According to a recent survey, civil servants may be facing an increased heart attack risk due to stress at work.
The study, which is a part of the long-running Whitehall II study that has been following 10,308 London-based civil servants since 1985, led by Sir Michael Marmot, professor of epidemiology and public health at University College London, UK provided strong evidence linked to the biological mechanisms involved in the onset of heart disease.
Dr Tarani Chandola, the first author of this EHJ study and a senior lecturer in UCL's Department of Epidemiology and Public Health said that though work stress leads to risk of coronary heart disease but the mechanisms are still not clear.
"This study addressed three questions: 1) Is the accumulation of work stress associated with higher risks of incident CHD and risk factors" 2) Is this association stronger among working-age populations" 3) Does work stress affect CHD directly through neuroendocrine mechanisms, or indirectly through behavioural risk factors for CHD, or both"" said Dr Chandola.
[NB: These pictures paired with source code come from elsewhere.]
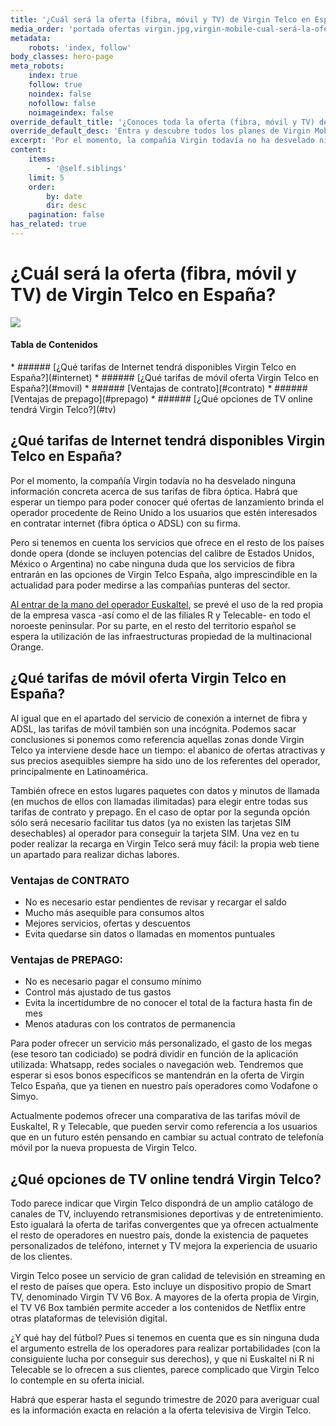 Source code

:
 ```yaml
---
title: '¿Cuál será la oferta (fibra, móvil y TV) de Virgin Telco en España?'
media_order: 'portada ofertas virgin.jpg,virgin-mobile-cual-será-la-oferta.jpg'
metadata:
    robots: 'index, follow'
body_classes: hero-page
meta_robots:
    index: true
    follow: true
    noindex: false
    nofollow: false
    noimageindex: false
override_default_title: '¿Conoces toda la oferta (fibra, móvil y TV) de Virgin Telco en España?'
override_default_desc: 'Entra y descubre todos los planes de Virgin Mobile en España acerca de sus nuevas tarifas y ofertas de fibra, móvil y TV. ¡No esperes más!'
excerpt: 'Por el momento, la compañía Virgin todavía no ha desvelado ninguna información concreta acerca de sus tarifas de fibra óptica. Habrá que esperar un tiempo para poder...'
content:
    items:
        - '@self.siblings'
    limit: 5
    order:
        by: date
        dir: desc
    pagination: false
has_related: true
---
```


# ¿Cuál será la oferta (fibra, móvil y TV) de Virgin Telco en España?

<div class="mb-5"></div>

![](virgin-mobile-cual-será-la-oferta.jpg)

<div class="mb-5"></div>

#### Tabla de Contenidos
<div class="links-list"></div>
* ######  <span class="magnet-link">[¿Qué tarifas de Internet tendrá disponibles Virgin Telco en España?](#internet)</span>
* ######  <span class="magnet-link">[¿Qué tarifas de móvil oferta Virgin Telco en España?](#movil)</span>
* ######  <span class="magnet-link">[Ventajas de contrato](#contrato)</span>
* ######  <span class="magnet-link">[Ventajas de prepago](#prepago)</span>
* ######  <span class="magnet-link">[¿Qué opciones de TV online tendrá Virgin Telco?](#tv)</span>

<div class="mb-5"></div>

## <span id="internet">¿Qué tarifas de Internet tendrá disponibles Virgin Telco en España?<span>

Por el momento, la compañía Virgin todavía no ha desvelado ninguna información concreta acerca de sus tarifas de fibra óptica. Habrá que esperar un tiempo para poder conocer qué ofertas de lanzamiento brinda el operador procedente de Reino Unido a los usuarios que estén interesados en contratar internet (fibra óptica o ADSL) con su firma.

Pero si tenemos en cuenta los servicios que ofrece en el resto de los países donde opera (donde se incluyen potencias del calibre de Estados Unidos, México o Argentina) no cabe ninguna duda que los servicios de fibra entrarán en las opciones de Virgin Telco España, algo imprescindible en la actualidad para poder medirse a las compañías punteras del sector.

[Al entrar de la mano del operador Euskaltel](https://www.ofertasvirgin.es/home/virgin-mobile-euskaltel-cronica-acuerdo-anunciado), se prevé el uso de la red propia de la empresa vasca -así como el de las filiales R y Telecable- en todo el noroeste peninsular. Por su parte, en el resto del territorio español se espera la utilización de las infraestructuras propiedad de la multinacional Orange.

<div class="mb-5"></div>

## <span id="movil">¿Qué tarifas de móvil oferta Virgin Telco en España?<span>

Al igual que en el apartado del servicio de conexión a internet de fibra y ADSL, las tarifas de móvil también son una incógnita. Podemos sacar conclusiones si ponemos como referencia aquellas zonas donde Virgin Telco ya interviene desde hace un tiempo: el abanico de ofertas atractivas y sus precios asequibles siempre ha sido uno de los referentes del operador, principalmente en Latinoamérica.

También ofrece en estos lugares paquetes con datos y minutos de llamada (en muchos de ellos con llamadas ilimitadas) para elegir entre todas sus tarifas de contrato y prepago. En el caso de optar por la segunda opción sólo será necesario facilitar tus datos (ya no existen las tarjetas SIM desechables) al operador para conseguir la tarjeta SIM. Una vez en tu poder realizar la recarga en Virgin Telco será muy fácil: la propia web tiene un apartado para realizar dichas labores.

<div class="mb-5"></div>

### <span id="contrato">Ventajas de CONTRATO<span>
- No es necesario estar pendientes de revisar y recargar el saldo
- Mucho más asequible para consumos altos
- Mejores servicios, ofertas y descuentos
- Evita quedarse sin datos o llamadas en momentos puntuales

<div class="mb-5"></div>

### <span id="prepago">Ventajas de PREPAGO<span>:
- No es necesario pagar el consumo mínimo
- Control más ajustado de tus gastos
- Evita la incertidumbre de no conocer el total de la factura hasta fin de mes
- Menos ataduras con los contratos de permanencia

<div class="mb-5"></div>

Para poder ofrecer un servicio más personalizado, el gasto de los megas (ese tesoro tan codiciado) se podrá dividir en función de la aplicación utilizada: Whatsapp, redes sociales o navegación web. Tendremos que esperar si esos bonos específicos se mantendrán en la oferta de Virgin Telco España, que ya tienen en nuestro país operadores como Vodafone o Simyo.

Actualmente podemos ofrecer una comparativa de las tarifas móvil de Euskaltel, R y Telecable, que pueden servir como referencia a los usuarios que en un futuro estén pensando en cambiar su actual contrato de telefonía móvil por la nueva propuesta de Virgin Telco.

<div class="mb-5"></div>

## <span id="tv">¿Qué opciones de TV online tendrá Virgin Telco?<span>

Todo parece indicar que Virgin Telco dispondrá de un amplio catálogo de canales de TV, incluyendo retransmisiones deportivas y de entretenimiento. Esto igualará la oferta de tarifas convergentes que ya ofrecen actualmente el resto de operadores en nuestro país, donde la existencia de paquetes personalizados de teléfono, internet y TV mejora la experiencia de usuario de los clientes.

Virgin Telco posee un servicio de gran calidad de televisión en streaming en el resto de países que opera. Esto incluye un dispositivo propio de Smart TV, denominado Virgin TV V6 Box. A mayores de la oferta propia de Virgin, el TV V6 Box también permite acceder a los contenidos de Netflix entre otras plataformas de televisión digital.

¿Y qué hay del fútbol? Pues si tenemos en cuenta que es sin ninguna duda el argumento estrella de los operadores para realizar portabilidades (con la consiguiente lucha por conseguir sus derechos), y que ni Euskaltel ni R ni Telecable se lo ofrecen a sus clientes, parece complicado que Virgin Telco lo contemple en su oferta inicial.

Habrá que esperar hasta el segundo trimestre de 2020 para averiguar cual es la información exacta en relación a la oferta televisiva de Virgin Telco.

<div class="mb-5"></div>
Over a 12 year period, the team gathered data related to the incidence of CHD, deaths from CHD, non-fatal myocardial infarctions, angina, heart rate variability, morning rises in the levels of the "stress" hormone cortisol, the metabolic syndrome  and behavioural risk factors such as diet, exercise, smoking and drinking.
The findings revealed that chronic work stress associated with CHD was greater among men and women aged under 50
"During 12 years of follow-up, we found that chronic work stress was associated with CHD and this association was stronger among both men and women aged under 50 - their risk of CHD was an average of 68% more than for people who reported no stress at work. Among people of retirement age (and therefore less likely to be exposed to work stress), the effect on CHD was less strong," he said.
The most imperative finding was the link between work stress with the biological mechanisms harbouring CHD. They found that workers who suffered from greater stress were more likely to have lowered heart rate variability.
Work stress also lead to poor health behaviours that could lead indirectly to CHD.
"Work stress is associated with a poorer diet in terms of eating less fruit and vegetables, and less exercise. It has also been linked to problem drinking, although not in this study. In this study, around 32% of the effect of work stress on CHD could be explained by its effect on health behaviours and the metabolic syndrome," he said.
Dr Chandola said that cumulative stress at work can lead to CHD through direct activation of neuroendocrine stress pathways and indirectly through unhealthy behaviours.
The findings appear in Europe's leading cardiology journal, the European Heart Journal.